Stored records =>
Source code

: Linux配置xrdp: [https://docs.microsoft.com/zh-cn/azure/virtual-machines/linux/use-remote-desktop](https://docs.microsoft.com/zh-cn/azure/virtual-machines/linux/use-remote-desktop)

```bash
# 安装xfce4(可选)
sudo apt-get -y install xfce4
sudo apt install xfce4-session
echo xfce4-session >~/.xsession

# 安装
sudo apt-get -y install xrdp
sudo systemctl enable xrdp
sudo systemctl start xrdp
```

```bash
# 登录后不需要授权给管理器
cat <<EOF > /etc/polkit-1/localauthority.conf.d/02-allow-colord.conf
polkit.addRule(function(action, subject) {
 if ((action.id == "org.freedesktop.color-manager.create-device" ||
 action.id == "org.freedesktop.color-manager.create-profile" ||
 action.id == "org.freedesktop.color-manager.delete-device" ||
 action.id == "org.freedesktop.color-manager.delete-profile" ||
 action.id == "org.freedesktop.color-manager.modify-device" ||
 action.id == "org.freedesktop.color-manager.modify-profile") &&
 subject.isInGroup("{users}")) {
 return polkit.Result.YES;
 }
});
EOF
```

Task item => Look through the entries and return each line that has the word "install" in it.

Task solution =>
sudo apt-get -y install xfce4
sudo apt install xfce4-session
sudo apt-get -y install xrdp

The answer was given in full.